Perché, tengono a ricordare, il MoVimento 5 Stelle "è da sempre promotore di questa sensibilità anti-fitofarmaci, tanto che abbiamo portato all’attenzione del consiglio comunale anche una seconda mozione sull’argomento, che chiedeva il divieto totale di tale sostanza, anche in agricoltura. E’ chiaro che mancava una direttiva nazionale in tal senso affinché il divieto diventasse applicabile, ma si trattava di un atto di indirizzo politico importante che un Comune come Greve, se avesse voluto dar prova di voler andare davvero in una certa direzione, avrebbe dovuto approvare".
"Invece la maggioranza Sottani – rimarcano – quella che oggi fa le passerelle sventolando un no già esistente al glifosato nelle aree pubbliche, ha bocciato la mozione che andava avanti senza neanche alcuna proposta di emendamento. Anche in Parlamento il MoVimento 5 Stelle sta lavorando per il divieto del glifosato con una mozione che ha già avuto l’approvazione in commissione, anche da parte del Pd".

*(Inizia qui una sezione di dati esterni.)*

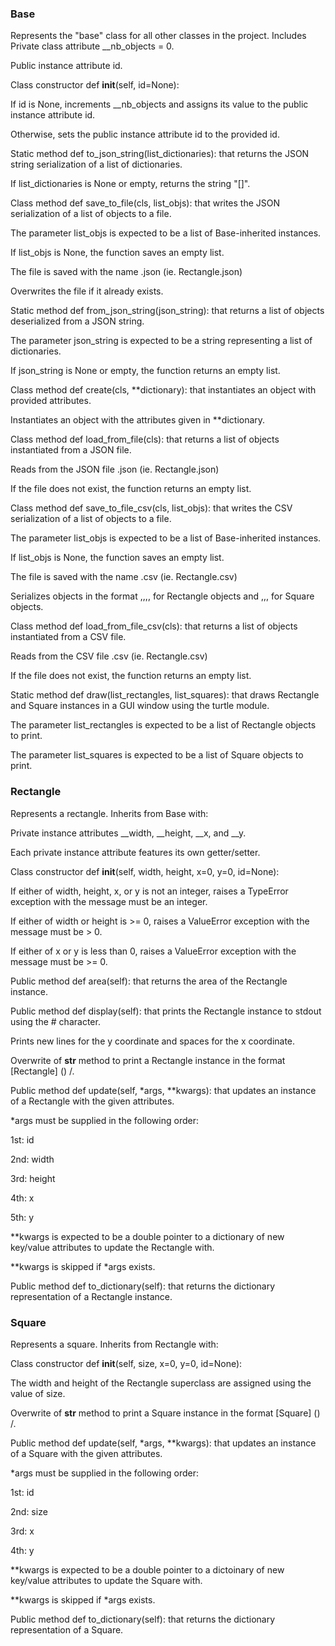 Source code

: ### Base

Represents the "base" class for all other classes in the project. Includes
Private class attribute __nb_objects = 0.

Public instance attribute id.

Class constructor def __init__(self, id=None):

If id is None, increments __nb_objects and assigns its value to the public instance attribute id.

Otherwise, sets the public instance attribute id to the provided id.

Static method def to_json_string(list_dictionaries): that returns the JSON string serialization of a list of dictionaries.

If list_dictionaries is None or empty, returns the string "[]".

Class method def save_to_file(cls, list_objs): that writes the JSON serialization of a list of objects to a file.

The parameter list_objs is expected to be a list of Base-inherited instances.

If list_objs is None, the function saves an empty list.

The file is saved with the name <cls name>.json (ie. Rectangle.json)

Overwrites the file if it already exists.

Static method def from_json_string(json_string): that returns a list of objects deserialized from a JSON string.

The parameter json_string is expected to be a string representing a list of dictionaries.

If json_string is None or empty, the function returns an empty list.

Class method def create(cls, **dictionary): that instantiates an object with provided attributes.

Instantiates an object with the attributes given in **dictionary.

Class method def load_from_file(cls): that returns a list of objects instantiated from a JSON file.

Reads from the JSON file <cls name>.json (ie. Rectangle.json)

If the file does not exist, the function returns an empty list.

Class method def save_to_file_csv(cls, list_objs): that writes the CSV serialization of a list of objects to a file.

The parameter list_objs is expected to be a list of Base-inherited instances.

If list_objs is None, the function saves an empty list.

The file is saved with the name <cls name>.csv (ie. Rectangle.csv)

Serializes objects in the format <id>,<width>,<height>,<x>,<y> for Rectangle objects and <id>,<size>,<x>,<y> for Square objects.

Class method def load_from_file_csv(cls): that returns a list of objects instantiated from a CSV file.

Reads from the CSV file <cls name>.csv (ie. Rectangle.csv)

If the file does not exist, the function returns an empty list.

Static method def draw(list_rectangles, list_squares): that draws Rectangle and Square instances in a GUI window using the turtle module.

The parameter list_rectangles is expected to be a list of Rectangle objects to print.

The parameter list_squares is expected to be a list of Square objects to print.



### Rectangle

Represents a rectangle. Inherits from Base with:


Private instance attributes __width, __height, __x, and __y.

Each private instance attribute features its own getter/setter.

Class constructor def __init__(self, width, height, x=0, y=0, id=None):

If either of width, height, x, or y is not an integer, raises a TypeError exception with the message <attribute> must be an integer.

If either of width or height is >= 0, raises a ValueError exception with the message <attribute> must be > 0.

If either of x or y is less than 0, raises a ValueError exception with the message <attribute> must be >= 0.

Public method def area(self): that returns the area of the Rectangle instance.

Public method def display(self): that prints the Rectangle instance to stdout using the # character.

Prints new lines for the y coordinate and spaces for the x coordinate.

Overwrite of __str__ method to print a Rectangle instance in the format [Rectangle] (<id>) <x>/<y>.

Public method def update(self, *args, **kwargs): that updates an instance of a Rectangle with the given attributes.

*args must be supplied in the following order:

1st: id

2nd: width

3rd: height

4th: x

5th: y

**kwargs is expected to be a double pointer to a dictionary of new key/value attributes to update the Rectangle with.

**kwargs is skipped if *args exists.

Public method def to_dictionary(self): that returns the dictionary representation of a Rectangle instance.



### Square

Represents a square. Inherits from Rectangle with:

Class constructor def __init__(self, size, x=0, y=0, id=None):

The width and height of the Rectangle superclass are assigned using the value of size.

Overwrite of __str__ method to print a Square instance in the format [Square] (<id>) <x>/<y>.

Public method def update(self, *args, **kwargs): that updates an instance of a Square with the given attributes.

*args must be supplied in the following order:

1st: id

2nd: size

3rd: x

4th: y

**kwargs is expected to be a double pointer to a dictoinary of new key/value attributes to update the Square with.

**kwargs is skipped if *args exists.

Public method def to_dictionary(self): that returns the dictionary representation of a Square.

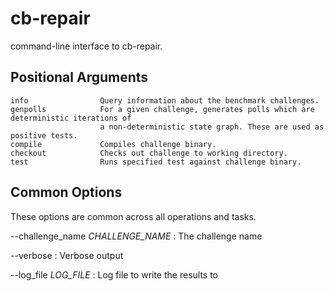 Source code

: # cb-repair
command-line interface to cb-repair.

## Positional Arguments

    info                Query information about the benchmark challenges.
    genpolls            For a given challenge, generates polls which are deterministic iterations of 
                        a non-deterministic state graph. These are used as positive tests.
    compile             Compiles challenge binary.
    checkout            Checks out challenge to working directory.
    test                Runs specified test against challenge binary.


## Common Options

These options are common across all operations and tasks.

--challenge_name *CHALLENGE_NAME*
:   The challenge name

--verbose
:   Verbose output

--log_file *LOG_FILE*
:   Log file to write the results to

"Non solo – dicono ancora – in questi giorni si riunisce il Comitato permanente europeo per i prodotti fitosanitari nell'ambito dell'istruttoria della Ue che deve decidere sul rinnovo dell'autorizzazione all'uso del glifosato entro giugno 2016, e anche i ministri del Governo Martina, Galletti e Lorenzin sono propensi per il no. Naturalmente Sottani e Pruneti, che organizzano il convegno Città Slow a Greve, hanno perso l’opportunità di essere apripista di un no convinto all’uso totale del glifosato. Anche questa volta, arriveranno dopo".

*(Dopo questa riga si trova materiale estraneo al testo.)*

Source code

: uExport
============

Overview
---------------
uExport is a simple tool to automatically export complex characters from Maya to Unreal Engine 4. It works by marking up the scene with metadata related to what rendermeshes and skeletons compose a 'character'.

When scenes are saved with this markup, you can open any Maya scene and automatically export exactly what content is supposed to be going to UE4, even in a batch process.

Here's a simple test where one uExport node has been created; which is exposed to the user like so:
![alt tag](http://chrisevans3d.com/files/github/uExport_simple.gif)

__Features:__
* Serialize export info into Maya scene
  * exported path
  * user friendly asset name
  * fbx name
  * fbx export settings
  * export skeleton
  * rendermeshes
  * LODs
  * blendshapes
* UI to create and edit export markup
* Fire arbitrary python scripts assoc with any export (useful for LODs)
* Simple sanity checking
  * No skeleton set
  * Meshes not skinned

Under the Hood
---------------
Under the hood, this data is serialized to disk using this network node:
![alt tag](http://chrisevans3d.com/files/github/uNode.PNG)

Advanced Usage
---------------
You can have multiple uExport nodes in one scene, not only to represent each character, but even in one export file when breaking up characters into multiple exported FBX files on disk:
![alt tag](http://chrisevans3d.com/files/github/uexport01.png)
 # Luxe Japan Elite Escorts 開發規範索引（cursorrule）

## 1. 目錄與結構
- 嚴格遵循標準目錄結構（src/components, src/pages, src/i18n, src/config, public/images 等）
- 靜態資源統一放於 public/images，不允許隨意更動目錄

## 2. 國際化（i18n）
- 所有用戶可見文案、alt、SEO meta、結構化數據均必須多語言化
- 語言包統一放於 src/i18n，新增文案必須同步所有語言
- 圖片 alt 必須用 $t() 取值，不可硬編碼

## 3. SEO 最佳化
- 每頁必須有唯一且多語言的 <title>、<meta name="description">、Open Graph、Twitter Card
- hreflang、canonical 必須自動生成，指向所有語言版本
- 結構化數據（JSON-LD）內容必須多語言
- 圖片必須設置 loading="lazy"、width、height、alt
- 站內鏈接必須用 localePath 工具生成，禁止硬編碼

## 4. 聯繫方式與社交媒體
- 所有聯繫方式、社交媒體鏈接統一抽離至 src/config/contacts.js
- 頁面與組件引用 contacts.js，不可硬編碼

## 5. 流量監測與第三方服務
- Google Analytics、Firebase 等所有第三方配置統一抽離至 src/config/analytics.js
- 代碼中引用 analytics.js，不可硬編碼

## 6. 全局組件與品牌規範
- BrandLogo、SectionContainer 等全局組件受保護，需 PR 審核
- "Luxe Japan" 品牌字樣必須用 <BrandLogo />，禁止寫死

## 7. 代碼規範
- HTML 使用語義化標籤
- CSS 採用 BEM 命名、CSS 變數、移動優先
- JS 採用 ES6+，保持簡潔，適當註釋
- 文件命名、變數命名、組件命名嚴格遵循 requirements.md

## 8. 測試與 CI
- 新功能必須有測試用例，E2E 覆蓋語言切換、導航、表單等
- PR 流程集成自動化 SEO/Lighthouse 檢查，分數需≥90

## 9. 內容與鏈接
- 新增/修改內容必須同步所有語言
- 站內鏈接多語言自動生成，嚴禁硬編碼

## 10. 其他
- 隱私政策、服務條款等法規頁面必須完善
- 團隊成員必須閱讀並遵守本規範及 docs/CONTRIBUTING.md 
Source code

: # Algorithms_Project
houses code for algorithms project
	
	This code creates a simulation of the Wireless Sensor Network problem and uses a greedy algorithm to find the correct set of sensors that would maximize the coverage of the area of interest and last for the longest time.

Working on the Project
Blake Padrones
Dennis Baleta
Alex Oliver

"Certo – concludono – se si ospita un convegno internazionale e in casa propria non si è fatto nulla si ha poco da raccontare, si è costretti a vendere aria fritta o al massimo a salvarsi la faccia con ciò che hanno proposto altri. Da parte nostra, invece, che mettiamo davvero al primo posto l’ambiente e la salute dei nostri cittadini, e l’aria non la vogliamo fritta ma pulita, continueremo, senza aspettare loro, a portare le buone politiche nel comune di Greve".